La paternidad no solo implica responsabilidades, decisiones y protección; también está cargada de emociones que a menudo permanecen invisibles. A pocos días de celebrarse el Día del Padre, la psicología recuerda que los padres no son únicamente figuras de autoridad, sino personas que enfrentan desafíos emocionales mientras intentan acompañar a sus hijos en el camino de la vida.

Detrás del rol de padre fuerte, proveedor y resistente —construido durante años— existen alegrías, preocupaciones, miedos, incertidumbres y profundas necesidades afectivas que pocas veces se expresan abiertamente. Muchos cargan la presión de querer hacerlo bien, de brindar seguridad y de responder a las expectativas familiares y sociales.

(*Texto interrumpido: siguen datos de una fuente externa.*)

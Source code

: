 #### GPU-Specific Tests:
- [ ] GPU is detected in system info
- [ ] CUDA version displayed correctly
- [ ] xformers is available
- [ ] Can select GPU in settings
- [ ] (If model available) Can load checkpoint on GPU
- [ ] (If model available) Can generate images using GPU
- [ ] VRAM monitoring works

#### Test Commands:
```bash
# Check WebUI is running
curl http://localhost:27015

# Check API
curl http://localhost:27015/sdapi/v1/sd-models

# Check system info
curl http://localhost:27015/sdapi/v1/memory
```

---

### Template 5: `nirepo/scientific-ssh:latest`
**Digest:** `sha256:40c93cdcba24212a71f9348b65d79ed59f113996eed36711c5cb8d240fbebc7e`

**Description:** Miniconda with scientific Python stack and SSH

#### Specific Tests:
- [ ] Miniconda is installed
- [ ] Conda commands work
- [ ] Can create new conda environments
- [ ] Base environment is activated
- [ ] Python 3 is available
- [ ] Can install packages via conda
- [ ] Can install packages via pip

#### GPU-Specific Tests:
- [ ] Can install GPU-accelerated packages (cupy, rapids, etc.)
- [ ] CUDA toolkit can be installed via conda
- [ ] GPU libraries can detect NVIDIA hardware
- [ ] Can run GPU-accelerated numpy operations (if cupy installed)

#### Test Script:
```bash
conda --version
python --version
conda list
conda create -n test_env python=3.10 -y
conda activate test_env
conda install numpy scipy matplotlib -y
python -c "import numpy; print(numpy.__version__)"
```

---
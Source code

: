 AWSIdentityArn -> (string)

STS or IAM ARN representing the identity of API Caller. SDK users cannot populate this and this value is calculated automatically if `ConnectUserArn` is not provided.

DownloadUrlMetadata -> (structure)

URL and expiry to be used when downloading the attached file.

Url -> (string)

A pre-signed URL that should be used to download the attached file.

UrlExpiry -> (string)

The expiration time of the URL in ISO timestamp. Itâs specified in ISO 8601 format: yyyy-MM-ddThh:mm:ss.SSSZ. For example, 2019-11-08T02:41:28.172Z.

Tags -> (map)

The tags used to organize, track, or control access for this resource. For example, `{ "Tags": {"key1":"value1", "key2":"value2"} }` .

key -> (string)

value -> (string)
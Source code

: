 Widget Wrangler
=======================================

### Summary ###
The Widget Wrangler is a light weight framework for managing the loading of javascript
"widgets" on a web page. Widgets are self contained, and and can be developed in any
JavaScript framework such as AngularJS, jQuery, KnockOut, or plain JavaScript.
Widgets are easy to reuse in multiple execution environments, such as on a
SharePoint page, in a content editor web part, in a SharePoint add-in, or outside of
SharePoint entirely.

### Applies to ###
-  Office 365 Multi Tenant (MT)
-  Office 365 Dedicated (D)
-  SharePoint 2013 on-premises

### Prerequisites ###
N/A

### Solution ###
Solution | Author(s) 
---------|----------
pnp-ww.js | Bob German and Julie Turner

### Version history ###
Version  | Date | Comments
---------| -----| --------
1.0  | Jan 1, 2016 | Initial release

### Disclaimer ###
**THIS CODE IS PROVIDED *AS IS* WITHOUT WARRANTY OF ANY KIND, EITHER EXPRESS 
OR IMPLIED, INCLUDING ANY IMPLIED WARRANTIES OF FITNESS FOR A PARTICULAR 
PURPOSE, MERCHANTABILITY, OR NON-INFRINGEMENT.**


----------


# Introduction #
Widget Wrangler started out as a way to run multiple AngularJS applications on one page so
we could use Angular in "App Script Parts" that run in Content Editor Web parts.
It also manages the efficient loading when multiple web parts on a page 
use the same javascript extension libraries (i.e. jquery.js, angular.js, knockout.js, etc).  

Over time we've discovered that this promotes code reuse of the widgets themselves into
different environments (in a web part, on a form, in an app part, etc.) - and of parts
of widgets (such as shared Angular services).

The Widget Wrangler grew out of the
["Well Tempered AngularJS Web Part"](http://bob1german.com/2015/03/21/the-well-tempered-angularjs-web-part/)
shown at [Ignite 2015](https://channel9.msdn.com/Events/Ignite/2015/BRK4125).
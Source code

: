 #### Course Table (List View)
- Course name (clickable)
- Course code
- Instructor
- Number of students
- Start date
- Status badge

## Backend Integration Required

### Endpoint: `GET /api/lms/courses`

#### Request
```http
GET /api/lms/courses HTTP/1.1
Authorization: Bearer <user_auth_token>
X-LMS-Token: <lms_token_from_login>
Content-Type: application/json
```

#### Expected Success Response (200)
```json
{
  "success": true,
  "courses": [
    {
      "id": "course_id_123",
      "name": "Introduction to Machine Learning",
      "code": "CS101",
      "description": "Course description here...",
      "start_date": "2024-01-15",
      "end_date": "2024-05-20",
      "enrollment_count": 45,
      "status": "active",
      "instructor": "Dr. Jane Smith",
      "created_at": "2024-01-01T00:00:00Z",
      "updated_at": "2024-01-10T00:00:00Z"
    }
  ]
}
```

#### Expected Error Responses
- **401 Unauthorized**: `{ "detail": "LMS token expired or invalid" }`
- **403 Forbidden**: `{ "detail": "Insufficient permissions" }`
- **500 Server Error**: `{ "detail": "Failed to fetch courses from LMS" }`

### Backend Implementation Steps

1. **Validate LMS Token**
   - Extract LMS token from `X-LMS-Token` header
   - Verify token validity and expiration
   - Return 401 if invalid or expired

En ocasiones, olvidamos preguntarles cómo se sienten. Nos acostumbramos a ver lo que hacen, pero no siempre observamos lo que viven emocionalmente. Reconocer la dimensión emocional de los padres no disminuye su fortaleza; por el contrario, humaniza su experiencia y fortalece los vínculos familiares.

Los hijos no necesitan padres perfectos; necesitan padres presentes, auténticos y capaces de conectar desde el amor. Tal vez este Día del Padre sea una oportunidad para agradecer, escuchar y recordar que quienes cuidan también necesitan ser cuidados.